News for the Hospitality Executive
|By Mark Shanahan, Portland Press Herald, Maine
Knight Ridder/Tribune Business News
Jul. 9--The developers of the Portland Harbor Hotel are betting on three factors for success: Location, location, location.
Brochures for the new hotel, which finally opens this week, are filled with references to the waterfront, the city's financial district and, of course, the cobblestone streets and galleries that characterize Portland's Old Port.
"We think being in the Old Port is a very strong attraction," said Heather Strauss, the general manager. "We're an upscale property for an upscale clientele."

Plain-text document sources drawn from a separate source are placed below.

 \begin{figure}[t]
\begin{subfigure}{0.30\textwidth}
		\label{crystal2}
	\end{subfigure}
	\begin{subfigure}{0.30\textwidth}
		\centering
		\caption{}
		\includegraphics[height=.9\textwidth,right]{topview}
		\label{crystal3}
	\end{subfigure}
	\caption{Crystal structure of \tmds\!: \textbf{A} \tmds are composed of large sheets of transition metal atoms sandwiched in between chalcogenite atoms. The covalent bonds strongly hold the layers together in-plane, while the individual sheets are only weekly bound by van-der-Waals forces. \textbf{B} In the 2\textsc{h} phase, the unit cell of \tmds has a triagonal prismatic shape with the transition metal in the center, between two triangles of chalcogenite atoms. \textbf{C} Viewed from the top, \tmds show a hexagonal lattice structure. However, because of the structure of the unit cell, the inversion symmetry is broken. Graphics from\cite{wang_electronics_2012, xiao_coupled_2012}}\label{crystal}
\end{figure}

The Portland Harbor Hotel is working hard to carve out a niche because it must. With the demand for more hotel rooms in Maine's largest city dubious at best, and the hospitality industry everywhere still struggling to recover from Sept. 11, it's imperative that the Portland Harbor Hotel offer something different.
Lodging industry observers say it's a challenging time to open a new hotel, especially in downtown Portland, where there already are three large hotels and a fourth on the horizon.
"Even before Sept. 11, demand wasn't growing at the same rate as supply," said Molly Uteg of Smith Travel Research, a firm that tracks and analyzes the hospitality industry. "But it looks like Portland's having a bit of a rebound."
There now are 3,100 hotel rooms in Portland and South Portland, and a year-round occupancy rate of slightly over 60 percent, which is about the national average.
Summer remains the peak season for the hospitality trade in Maine, and most Portland-area hotels are booked in July and August. While autumn has become an important part of the tourist season, late winter and early spring have not, and most Portland hotels still struggle when the weather's cold.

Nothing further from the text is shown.